Después de colocar el de porcelana en su sitio, el inspector puso en manos de la ciega el modelo francés. La señorita Pebmarsh lo tanteó rápidamente, devolviéndoselo.

—No. Tampoco es mío.

Su reacción ante el de plata fue similar.

—Los únicos relojes que ha habido siempre en esta habitación han sido el de la caja, en el rincón…

—De acuerdo.

—…y el de cuclillo, que se encuentra colgado en la pared y cerca de la puerta.

Hardcastle ya no supo qué decir después. Una vez más escrutó el rostro de la mujer que tenía delante, con la serenidad del que se sabe no observado por nadie. La arruga de su frente denotaba su perplejidad. Limitóse luego a manifestar:

—Simplemente: no acierto a comprenderlo.

La señorita Pebmarsh extendió una mano. Su gesto denotaba que sabía exactamente en qué parte del cuarto de estar se hallaba en aquellos instantes. Cogió una silla y se sentó. El inspector miró al especialista en huellas digitales, que se había quedado junto a la puerta.

—¿Ha terminado con esos relojes, no? —inquirió.

—Y con todo lo demás, señor. En ese reloj de dorados metales no he descubierto absolutamente nada. Sus finas superficies no son las más idóneas desde el punto de vista de mi trabajo. Lo mismo ocurre con el de porcelana y los restantes… Ahora bien, esto no es normal. En el de plata y en el del estuche de cuero debiera haber ciertas señales. A propósito: a ninguno de ellos se les ha dado cuerda y todos marcan la misma hora: las cuatro y trece minutos.

—¿Tiene algo que decirme con respecto a las otras cosas de la habitación?

—He descubierto tres o cuatro juegos de huellas dactilares en distintos sitios, yo creo que todas pertenecientes a dedos femeninos. Sobre la mesa verá los efectos que contenían los bolsillos de la víctima.

El hombre hizo un expresivo movimiento de cabeza. Hardcastle se acercó a la mesa. Encima de ésta había un billetero con siete libras y algunas monedas pequeñas, un pañuelo de seda sin marcar, una cajita de píldoras digestivas y una tarjeta. El inspector se inclinó, a fin de poder leer el texto.

R. H. CURRY

Metrópolis & Provincial Insurance Co. Ltd.

7, Denvers Street — Londres, W. 2

Hardcastle se aproximó a la señorita Pebmarsh.

—¿Esperaba usted acaso la visita de algún agente de una Compañía de Seguros?

—¿La visita de…? No, desde luego que no.

—«Metrópolis & Provincial Insurance Company…» ¿No le dice nada esta razón social?

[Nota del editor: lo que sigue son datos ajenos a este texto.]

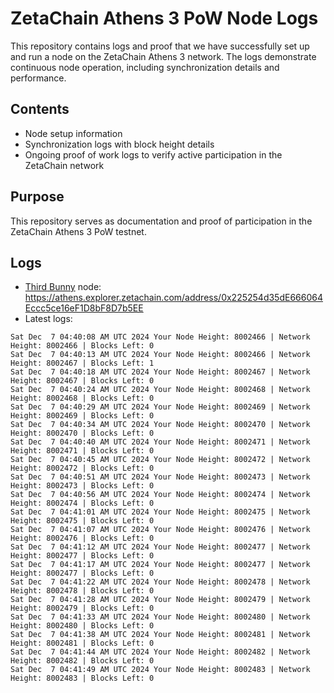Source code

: # ZetaChain Athens 3 PoW Node Logs
This repository contains logs and proof that we have successfully set up and run a node on the ZetaChain Athens 3 network. The logs demonstrate continuous node operation, including synchronization details and performance.

## Contents
- Node setup information
- Synchronization logs with block height details
- Ongoing proof of work logs to verify active participation in the ZetaChain network

## Purpose
This repository serves as documentation and proof of participation in the ZetaChain Athens 3 PoW testnet.

## Logs

- [Third Bunny](https://thirdbunny.xyz/) node: https://athens.explorer.zetachain.com/address/0x225254d35dE666064Eccc5ce16eF1D8bF8D7b5EE
- Latest logs:
```
Sat Dec  7 04:40:08 AM UTC 2024 Your Node Height: 8002466 | Network Height: 8002466 | Blocks Left: 0
Sat Dec  7 04:40:13 AM UTC 2024 Your Node Height: 8002466 | Network Height: 8002467 | Blocks Left: 1
Sat Dec  7 04:40:18 AM UTC 2024 Your Node Height: 8002467 | Network Height: 8002467 | Blocks Left: 0
Sat Dec  7 04:40:24 AM UTC 2024 Your Node Height: 8002468 | Network Height: 8002468 | Blocks Left: 0
Sat Dec  7 04:40:29 AM UTC 2024 Your Node Height: 8002469 | Network Height: 8002469 | Blocks Left: 0
Sat Dec  7 04:40:34 AM UTC 2024 Your Node Height: 8002470 | Network Height: 8002470 | Blocks Left: 0
Sat Dec  7 04:40:40 AM UTC 2024 Your Node Height: 8002471 | Network Height: 8002471 | Blocks Left: 0
Sat Dec  7 04:40:45 AM UTC 2024 Your Node Height: 8002472 | Network Height: 8002472 | Blocks Left: 0
Sat Dec  7 04:40:51 AM UTC 2024 Your Node Height: 8002473 | Network Height: 8002473 | Blocks Left: 0
Sat Dec  7 04:40:56 AM UTC 2024 Your Node Height: 8002474 | Network Height: 8002474 | Blocks Left: 0
Sat Dec  7 04:41:01 AM UTC 2024 Your Node Height: 8002475 | Network Height: 8002475 | Blocks Left: 0
Sat Dec  7 04:41:07 AM UTC 2024 Your Node Height: 8002476 | Network Height: 8002476 | Blocks Left: 0
Sat Dec  7 04:41:12 AM UTC 2024 Your Node Height: 8002477 | Network Height: 8002477 | Blocks Left: 0
Sat Dec  7 04:41:17 AM UTC 2024 Your Node Height: 8002477 | Network Height: 8002477 | Blocks Left: 0
Sat Dec  7 04:41:22 AM UTC 2024 Your Node Height: 8002478 | Network Height: 8002478 | Blocks Left: 0
Sat Dec  7 04:41:28 AM UTC 2024 Your Node Height: 8002479 | Network Height: 8002479 | Blocks Left: 0
Sat Dec  7 04:41:33 AM UTC 2024 Your Node Height: 8002480 | Network Height: 8002480 | Blocks Left: 0
Sat Dec  7 04:41:38 AM UTC 2024 Your Node Height: 8002481 | Network Height: 8002481 | Blocks Left: 0
Sat Dec  7 04:41:44 AM UTC 2024 Your Node Height: 8002482 | Network Height: 8002482 | Blocks Left: 0
Sat Dec  7 04:41:49 AM UTC 2024 Your Node Height: 8002483 | Network Height: 8002483 | Blocks Left: 0
```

La señorita Pebmarsh hizo un gesto de negación.

—Nunca oí hablar de esa firma.

—¿No proyectó nunca hacerse un seguro de una clase u otra?

—No. Tengo una póliza de incendio y robo suscrita con la «Jove Insurance Company», una de cuyas sucursales se encuentra en este distrito. No he contratado con nadie ningún seguro personal. Carezco de familia, de parientes cercanos incluso, de manera que, ¿qué lograría contratando, por ejemplo, una póliza de vida?